# Work order
Return the lines below that contain "secrets".

# Excerpted records

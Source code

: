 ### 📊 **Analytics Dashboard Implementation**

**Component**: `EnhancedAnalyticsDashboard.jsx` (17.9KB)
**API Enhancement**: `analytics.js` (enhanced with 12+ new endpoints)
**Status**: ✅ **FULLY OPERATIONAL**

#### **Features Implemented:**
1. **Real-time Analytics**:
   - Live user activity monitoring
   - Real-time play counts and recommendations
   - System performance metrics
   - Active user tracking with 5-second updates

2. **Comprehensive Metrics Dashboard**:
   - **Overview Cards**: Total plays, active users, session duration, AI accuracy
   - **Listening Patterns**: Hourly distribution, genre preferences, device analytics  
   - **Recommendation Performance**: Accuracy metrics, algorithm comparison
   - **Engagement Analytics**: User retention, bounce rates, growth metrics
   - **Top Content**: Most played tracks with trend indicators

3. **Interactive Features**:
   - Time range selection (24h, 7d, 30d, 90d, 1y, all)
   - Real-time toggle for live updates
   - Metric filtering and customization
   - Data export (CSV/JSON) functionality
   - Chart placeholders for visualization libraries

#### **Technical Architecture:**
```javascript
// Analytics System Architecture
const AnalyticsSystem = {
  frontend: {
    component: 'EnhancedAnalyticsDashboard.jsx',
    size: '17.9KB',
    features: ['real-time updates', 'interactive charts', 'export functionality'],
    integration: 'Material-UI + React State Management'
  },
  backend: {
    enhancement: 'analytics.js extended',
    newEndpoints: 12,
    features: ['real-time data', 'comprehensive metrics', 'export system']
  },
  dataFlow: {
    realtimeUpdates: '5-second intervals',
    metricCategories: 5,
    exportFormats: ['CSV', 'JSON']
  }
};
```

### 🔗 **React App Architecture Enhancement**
* * *
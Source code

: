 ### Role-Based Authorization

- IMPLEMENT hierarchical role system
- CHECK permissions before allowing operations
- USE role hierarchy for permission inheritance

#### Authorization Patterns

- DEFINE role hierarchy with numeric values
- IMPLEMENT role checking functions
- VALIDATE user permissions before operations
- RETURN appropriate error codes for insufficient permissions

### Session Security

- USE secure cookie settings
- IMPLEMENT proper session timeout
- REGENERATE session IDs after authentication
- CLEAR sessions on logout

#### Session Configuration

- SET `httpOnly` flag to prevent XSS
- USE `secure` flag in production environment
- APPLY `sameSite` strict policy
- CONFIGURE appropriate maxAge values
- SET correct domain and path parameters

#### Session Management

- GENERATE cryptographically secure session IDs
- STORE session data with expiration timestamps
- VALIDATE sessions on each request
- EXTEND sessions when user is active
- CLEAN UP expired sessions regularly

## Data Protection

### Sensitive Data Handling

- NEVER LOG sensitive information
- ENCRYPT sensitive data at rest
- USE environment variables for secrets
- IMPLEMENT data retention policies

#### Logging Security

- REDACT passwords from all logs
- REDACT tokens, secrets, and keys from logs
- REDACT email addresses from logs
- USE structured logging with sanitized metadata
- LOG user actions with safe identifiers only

# Answer box
- USE environment variables for secrets
- REDACT tokens, secrets, and keys from logs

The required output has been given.